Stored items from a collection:
------------------------------------------------------------------------

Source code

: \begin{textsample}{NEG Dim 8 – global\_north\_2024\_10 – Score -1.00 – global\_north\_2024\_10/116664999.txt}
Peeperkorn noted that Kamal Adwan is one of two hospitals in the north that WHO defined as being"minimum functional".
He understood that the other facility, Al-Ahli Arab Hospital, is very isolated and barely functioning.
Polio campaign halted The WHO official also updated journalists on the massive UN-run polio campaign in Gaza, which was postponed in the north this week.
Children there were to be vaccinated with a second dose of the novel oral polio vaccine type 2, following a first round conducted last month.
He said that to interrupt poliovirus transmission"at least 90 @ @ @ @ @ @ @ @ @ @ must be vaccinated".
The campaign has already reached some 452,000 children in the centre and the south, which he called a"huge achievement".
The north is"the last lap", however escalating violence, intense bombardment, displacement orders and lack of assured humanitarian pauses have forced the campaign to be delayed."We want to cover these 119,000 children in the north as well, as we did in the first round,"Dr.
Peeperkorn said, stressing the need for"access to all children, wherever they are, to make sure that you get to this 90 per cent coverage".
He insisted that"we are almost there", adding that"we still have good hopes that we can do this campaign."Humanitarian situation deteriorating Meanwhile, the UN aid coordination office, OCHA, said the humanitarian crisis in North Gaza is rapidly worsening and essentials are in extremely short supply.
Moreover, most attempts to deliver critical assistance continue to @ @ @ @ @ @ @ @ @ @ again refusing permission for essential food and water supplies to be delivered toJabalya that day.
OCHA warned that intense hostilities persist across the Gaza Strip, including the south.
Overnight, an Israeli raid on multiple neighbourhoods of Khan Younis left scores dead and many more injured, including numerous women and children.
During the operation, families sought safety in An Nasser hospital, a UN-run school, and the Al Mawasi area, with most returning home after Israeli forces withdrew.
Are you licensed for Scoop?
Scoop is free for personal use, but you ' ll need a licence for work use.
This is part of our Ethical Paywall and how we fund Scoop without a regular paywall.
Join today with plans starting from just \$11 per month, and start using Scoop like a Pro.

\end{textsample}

------------------------------------------------------------------------

_How to complete this task_
Please retype the data exactly as it stands, from its first line down to the line that contains "Peeperkorn noted that", then stop.

_Exercise answer_
Source code

: \begin{textsample}{NEG Dim 8 – global\_north\_2024\_10 – Score -1.00 – global\_north\_2024\_10/116664999.txt}
Peeperkorn noted that Kamal Adwan is one of two hospitals in the north that WHO defined as being"minimum functional".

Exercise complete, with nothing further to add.